+++ GIVEN RECORDS
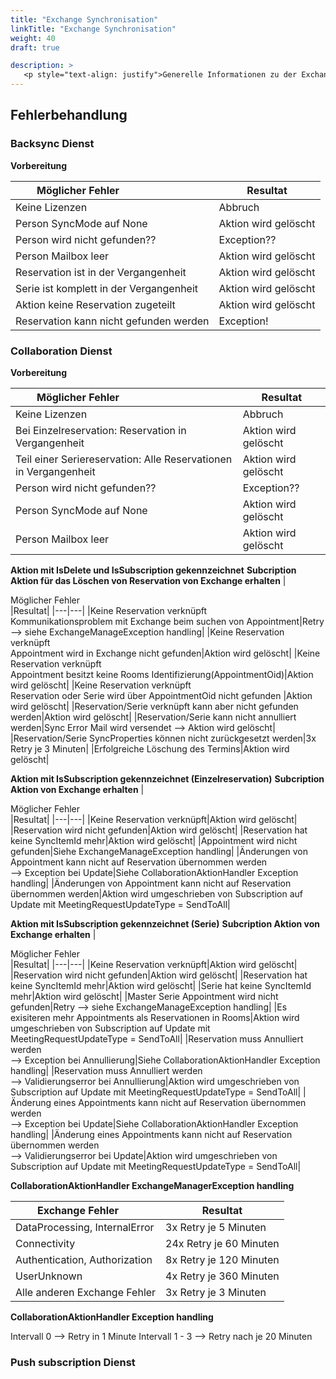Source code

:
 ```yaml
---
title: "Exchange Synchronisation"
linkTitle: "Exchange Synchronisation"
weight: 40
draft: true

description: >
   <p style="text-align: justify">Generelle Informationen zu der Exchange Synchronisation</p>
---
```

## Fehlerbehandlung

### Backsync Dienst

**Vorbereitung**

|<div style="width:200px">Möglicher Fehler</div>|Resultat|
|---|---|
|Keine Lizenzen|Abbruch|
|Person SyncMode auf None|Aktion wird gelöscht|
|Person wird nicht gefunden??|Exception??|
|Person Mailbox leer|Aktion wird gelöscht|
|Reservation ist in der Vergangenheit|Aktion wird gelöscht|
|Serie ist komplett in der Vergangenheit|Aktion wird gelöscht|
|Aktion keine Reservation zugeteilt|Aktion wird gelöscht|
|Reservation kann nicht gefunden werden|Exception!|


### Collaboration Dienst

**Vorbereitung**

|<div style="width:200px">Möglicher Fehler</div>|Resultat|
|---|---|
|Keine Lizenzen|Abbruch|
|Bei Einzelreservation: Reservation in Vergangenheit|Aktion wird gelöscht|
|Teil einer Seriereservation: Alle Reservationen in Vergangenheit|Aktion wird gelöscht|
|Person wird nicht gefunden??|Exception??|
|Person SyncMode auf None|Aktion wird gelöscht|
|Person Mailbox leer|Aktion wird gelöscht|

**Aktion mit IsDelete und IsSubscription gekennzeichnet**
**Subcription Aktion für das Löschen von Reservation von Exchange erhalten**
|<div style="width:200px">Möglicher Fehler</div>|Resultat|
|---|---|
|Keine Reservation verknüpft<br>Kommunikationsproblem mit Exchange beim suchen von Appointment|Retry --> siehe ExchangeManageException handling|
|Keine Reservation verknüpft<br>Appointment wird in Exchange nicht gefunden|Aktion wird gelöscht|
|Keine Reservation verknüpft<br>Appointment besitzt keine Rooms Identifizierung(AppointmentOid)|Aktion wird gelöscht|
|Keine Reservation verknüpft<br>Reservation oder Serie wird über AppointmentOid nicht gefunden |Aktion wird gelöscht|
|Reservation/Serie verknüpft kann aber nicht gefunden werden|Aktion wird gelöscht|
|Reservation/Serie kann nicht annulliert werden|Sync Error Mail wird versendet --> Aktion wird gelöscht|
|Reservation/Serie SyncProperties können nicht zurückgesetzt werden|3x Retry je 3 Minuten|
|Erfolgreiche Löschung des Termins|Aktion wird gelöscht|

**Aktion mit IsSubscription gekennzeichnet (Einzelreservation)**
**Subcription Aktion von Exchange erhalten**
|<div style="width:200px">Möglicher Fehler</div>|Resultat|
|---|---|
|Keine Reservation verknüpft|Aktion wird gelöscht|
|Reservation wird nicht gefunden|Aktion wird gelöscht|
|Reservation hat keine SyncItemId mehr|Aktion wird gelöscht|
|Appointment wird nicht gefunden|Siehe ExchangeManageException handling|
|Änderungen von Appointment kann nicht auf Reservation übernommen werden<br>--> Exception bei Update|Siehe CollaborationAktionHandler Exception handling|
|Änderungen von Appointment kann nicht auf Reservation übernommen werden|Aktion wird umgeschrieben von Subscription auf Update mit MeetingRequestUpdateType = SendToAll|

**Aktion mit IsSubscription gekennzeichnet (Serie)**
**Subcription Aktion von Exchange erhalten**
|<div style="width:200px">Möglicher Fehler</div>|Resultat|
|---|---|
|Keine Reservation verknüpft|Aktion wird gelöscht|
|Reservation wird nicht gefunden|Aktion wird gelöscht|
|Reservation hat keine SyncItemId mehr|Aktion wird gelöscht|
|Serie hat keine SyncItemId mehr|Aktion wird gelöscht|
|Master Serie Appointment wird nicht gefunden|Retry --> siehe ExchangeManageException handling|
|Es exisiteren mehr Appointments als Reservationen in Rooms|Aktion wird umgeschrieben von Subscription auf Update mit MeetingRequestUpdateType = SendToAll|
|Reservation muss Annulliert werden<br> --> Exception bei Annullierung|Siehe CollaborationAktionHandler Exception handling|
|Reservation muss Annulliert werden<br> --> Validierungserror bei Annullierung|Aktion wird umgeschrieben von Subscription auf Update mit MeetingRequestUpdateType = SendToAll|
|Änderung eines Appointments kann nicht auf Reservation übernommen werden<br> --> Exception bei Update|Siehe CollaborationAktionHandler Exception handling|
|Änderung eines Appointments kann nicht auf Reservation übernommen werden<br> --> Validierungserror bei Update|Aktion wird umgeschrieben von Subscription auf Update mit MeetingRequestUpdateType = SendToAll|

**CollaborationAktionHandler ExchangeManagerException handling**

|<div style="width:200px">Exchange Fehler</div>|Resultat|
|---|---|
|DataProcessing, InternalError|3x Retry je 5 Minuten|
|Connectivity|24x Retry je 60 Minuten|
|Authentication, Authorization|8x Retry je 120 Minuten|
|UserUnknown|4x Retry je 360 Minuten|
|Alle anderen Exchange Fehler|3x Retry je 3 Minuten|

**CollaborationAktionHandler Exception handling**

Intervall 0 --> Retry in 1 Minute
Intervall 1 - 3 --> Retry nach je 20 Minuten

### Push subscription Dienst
++++++
+++ GIVEN RECORDS
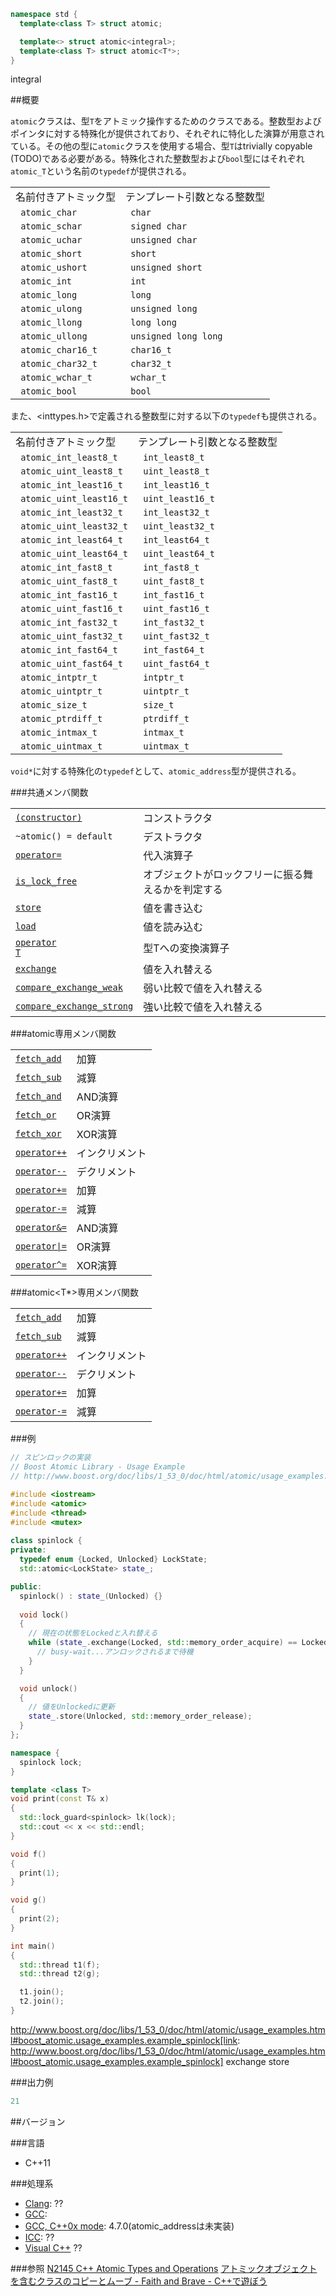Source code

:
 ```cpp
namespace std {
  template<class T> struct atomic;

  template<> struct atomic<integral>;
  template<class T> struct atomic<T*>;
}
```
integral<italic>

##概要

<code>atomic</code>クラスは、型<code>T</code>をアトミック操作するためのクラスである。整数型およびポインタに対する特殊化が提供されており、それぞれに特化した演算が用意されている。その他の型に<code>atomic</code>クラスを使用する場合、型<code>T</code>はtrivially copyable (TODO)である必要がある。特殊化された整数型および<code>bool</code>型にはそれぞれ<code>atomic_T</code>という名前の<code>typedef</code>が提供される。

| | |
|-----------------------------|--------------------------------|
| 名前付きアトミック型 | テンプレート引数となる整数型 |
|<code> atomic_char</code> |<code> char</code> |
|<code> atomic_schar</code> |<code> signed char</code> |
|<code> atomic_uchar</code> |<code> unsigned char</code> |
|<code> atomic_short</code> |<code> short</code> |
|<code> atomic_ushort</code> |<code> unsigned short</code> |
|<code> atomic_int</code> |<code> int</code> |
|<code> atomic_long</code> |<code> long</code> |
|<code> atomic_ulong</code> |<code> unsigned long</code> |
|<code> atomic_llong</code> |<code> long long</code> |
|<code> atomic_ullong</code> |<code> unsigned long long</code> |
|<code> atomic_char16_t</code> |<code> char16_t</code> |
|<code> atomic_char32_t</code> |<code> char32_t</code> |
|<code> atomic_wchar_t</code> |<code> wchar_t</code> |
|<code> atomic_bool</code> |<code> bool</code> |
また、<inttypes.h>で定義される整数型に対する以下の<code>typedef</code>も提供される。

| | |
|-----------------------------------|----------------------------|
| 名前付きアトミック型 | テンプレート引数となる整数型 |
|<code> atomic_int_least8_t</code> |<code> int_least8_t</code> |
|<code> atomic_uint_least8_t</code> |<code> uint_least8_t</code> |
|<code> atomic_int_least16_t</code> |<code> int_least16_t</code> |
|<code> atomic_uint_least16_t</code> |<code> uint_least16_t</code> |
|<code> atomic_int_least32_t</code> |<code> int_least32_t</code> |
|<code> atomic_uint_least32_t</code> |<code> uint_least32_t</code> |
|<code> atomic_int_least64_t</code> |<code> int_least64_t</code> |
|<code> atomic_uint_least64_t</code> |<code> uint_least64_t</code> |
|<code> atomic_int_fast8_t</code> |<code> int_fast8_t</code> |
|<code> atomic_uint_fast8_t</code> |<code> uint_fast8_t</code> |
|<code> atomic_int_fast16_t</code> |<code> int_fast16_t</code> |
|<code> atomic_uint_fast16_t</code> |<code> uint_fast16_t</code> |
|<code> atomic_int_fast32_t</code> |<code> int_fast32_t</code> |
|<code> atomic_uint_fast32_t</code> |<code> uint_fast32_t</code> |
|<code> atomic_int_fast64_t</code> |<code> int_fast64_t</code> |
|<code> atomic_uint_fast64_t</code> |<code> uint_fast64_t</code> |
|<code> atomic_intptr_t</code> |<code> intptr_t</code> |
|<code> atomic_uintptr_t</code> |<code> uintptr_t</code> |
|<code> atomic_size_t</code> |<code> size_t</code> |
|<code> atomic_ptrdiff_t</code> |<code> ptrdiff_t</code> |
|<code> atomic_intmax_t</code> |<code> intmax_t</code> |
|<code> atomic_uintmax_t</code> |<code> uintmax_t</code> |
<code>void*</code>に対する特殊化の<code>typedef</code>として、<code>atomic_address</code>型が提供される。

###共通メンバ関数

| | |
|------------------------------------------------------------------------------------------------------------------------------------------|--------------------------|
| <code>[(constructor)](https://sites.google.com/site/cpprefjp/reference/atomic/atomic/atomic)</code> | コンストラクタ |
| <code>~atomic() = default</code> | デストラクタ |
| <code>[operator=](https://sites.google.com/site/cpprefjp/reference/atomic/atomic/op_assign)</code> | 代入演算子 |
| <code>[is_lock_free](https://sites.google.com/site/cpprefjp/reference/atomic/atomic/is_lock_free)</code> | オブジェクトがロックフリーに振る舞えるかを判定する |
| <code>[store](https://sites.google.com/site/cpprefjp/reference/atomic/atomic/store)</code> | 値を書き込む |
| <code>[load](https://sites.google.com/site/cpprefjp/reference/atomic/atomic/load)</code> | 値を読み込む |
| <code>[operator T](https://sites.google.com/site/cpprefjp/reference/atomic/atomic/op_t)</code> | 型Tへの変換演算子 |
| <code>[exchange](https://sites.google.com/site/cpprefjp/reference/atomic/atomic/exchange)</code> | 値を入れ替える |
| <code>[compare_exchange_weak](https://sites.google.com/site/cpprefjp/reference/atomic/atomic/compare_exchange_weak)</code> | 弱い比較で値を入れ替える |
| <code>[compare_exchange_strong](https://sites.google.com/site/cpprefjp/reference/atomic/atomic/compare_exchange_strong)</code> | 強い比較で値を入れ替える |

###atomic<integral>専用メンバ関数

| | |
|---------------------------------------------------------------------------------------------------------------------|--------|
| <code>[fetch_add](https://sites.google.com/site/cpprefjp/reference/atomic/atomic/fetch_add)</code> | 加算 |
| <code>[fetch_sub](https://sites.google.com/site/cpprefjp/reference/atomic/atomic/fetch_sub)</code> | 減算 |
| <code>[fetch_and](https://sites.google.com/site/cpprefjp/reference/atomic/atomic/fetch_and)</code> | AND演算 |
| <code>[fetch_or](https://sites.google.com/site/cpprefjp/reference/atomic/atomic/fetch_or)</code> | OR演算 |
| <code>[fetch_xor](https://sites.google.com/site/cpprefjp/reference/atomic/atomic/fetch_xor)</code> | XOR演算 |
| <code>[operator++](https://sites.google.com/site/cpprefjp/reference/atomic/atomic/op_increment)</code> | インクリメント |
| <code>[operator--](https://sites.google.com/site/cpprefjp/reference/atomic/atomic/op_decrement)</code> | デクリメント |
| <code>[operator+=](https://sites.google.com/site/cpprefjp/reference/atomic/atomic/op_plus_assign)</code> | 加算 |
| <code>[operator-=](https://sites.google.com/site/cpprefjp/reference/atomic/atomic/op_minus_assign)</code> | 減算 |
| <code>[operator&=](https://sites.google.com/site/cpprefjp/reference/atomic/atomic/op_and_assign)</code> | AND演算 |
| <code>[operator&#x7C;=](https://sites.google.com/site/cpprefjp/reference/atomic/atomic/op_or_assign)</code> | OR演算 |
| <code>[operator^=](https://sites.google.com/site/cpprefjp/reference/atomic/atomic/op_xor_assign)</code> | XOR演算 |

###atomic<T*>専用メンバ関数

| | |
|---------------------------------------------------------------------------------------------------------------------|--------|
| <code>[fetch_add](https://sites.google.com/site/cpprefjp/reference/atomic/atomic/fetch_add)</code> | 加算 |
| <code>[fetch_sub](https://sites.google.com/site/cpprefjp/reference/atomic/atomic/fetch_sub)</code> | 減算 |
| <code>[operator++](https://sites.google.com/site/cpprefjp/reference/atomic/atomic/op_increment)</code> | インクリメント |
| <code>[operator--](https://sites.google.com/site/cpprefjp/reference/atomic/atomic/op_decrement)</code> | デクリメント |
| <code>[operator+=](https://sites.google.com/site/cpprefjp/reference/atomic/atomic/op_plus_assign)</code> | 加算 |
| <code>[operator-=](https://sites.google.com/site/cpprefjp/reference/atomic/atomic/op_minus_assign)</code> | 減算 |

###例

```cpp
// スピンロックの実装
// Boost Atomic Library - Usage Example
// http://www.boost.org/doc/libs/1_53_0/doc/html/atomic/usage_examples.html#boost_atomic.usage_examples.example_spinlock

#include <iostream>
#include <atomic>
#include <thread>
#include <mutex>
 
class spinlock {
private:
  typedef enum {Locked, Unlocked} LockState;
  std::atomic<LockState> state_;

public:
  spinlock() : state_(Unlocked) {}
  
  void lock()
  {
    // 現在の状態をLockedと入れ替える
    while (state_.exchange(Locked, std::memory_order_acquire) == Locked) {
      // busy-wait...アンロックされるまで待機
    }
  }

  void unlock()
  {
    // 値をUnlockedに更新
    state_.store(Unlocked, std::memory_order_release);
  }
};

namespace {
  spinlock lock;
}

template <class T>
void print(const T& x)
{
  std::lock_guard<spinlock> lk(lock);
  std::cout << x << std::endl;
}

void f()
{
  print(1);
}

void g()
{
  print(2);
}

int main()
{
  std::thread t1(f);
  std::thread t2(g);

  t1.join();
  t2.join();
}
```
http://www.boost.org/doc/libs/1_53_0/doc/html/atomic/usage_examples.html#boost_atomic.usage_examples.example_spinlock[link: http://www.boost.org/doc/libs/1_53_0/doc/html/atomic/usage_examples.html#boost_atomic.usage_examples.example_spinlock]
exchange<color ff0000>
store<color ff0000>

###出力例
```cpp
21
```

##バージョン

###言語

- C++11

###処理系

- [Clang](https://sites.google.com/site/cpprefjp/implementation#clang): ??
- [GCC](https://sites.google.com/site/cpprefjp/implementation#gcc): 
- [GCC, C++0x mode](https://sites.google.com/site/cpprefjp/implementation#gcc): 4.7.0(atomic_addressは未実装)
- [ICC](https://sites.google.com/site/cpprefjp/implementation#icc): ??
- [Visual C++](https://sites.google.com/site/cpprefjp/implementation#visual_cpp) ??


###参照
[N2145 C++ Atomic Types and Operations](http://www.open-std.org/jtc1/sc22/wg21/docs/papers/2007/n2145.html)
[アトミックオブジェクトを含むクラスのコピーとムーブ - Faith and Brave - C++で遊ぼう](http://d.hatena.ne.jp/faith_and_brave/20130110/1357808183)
++++++
+++ GIVEN RECORDS
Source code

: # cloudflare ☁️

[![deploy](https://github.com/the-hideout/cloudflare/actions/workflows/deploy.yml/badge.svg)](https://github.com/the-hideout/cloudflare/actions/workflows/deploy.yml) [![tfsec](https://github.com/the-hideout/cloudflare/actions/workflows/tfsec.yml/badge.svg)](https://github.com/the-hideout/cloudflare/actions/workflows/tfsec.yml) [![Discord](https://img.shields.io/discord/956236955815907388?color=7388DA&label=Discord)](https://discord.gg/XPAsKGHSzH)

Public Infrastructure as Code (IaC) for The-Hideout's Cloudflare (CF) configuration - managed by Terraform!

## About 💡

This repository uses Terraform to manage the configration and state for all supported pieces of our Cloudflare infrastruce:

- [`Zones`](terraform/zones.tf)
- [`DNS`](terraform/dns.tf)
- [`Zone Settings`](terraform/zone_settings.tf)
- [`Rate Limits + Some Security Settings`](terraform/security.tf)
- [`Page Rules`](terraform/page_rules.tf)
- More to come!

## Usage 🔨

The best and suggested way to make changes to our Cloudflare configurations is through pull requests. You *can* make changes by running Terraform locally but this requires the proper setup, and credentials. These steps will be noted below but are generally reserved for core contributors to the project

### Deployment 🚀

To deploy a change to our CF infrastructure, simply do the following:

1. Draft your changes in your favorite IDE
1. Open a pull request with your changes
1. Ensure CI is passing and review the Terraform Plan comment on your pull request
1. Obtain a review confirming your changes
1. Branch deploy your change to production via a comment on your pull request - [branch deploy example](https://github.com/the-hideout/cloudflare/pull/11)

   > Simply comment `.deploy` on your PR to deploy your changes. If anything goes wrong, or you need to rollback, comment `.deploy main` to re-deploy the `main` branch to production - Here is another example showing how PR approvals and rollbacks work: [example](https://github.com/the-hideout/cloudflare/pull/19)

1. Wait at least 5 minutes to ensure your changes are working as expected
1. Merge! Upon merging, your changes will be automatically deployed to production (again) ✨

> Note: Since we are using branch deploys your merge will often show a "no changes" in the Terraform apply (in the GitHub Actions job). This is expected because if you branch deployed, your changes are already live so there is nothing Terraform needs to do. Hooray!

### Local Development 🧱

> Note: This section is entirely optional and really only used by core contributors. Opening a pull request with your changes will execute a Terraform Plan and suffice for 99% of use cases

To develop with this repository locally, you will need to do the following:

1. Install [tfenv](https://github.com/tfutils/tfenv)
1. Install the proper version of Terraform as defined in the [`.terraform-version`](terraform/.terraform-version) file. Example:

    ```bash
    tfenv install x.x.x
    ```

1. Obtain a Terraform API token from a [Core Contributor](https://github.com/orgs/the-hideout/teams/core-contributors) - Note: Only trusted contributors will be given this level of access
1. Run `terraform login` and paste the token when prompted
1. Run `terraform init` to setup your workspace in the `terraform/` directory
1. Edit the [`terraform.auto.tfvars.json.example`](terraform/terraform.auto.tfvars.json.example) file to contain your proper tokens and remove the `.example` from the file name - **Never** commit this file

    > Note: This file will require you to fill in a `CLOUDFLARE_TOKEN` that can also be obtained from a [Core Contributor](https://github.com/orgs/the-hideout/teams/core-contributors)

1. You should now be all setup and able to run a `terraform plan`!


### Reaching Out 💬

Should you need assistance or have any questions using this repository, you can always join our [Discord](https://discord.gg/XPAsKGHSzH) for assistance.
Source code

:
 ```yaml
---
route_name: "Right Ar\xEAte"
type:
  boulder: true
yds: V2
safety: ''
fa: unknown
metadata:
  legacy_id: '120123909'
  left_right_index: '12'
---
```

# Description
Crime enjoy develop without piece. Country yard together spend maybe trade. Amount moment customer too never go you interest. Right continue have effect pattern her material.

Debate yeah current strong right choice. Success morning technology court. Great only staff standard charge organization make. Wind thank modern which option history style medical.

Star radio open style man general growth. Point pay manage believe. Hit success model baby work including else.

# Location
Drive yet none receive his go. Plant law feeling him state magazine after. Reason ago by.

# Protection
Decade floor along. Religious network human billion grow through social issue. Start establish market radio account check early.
++++++
WORK INSTRUCTION
Count the lines of the listing above in which the word "Dienst" appears; state only the count.

EXERCISE SOLUTION
3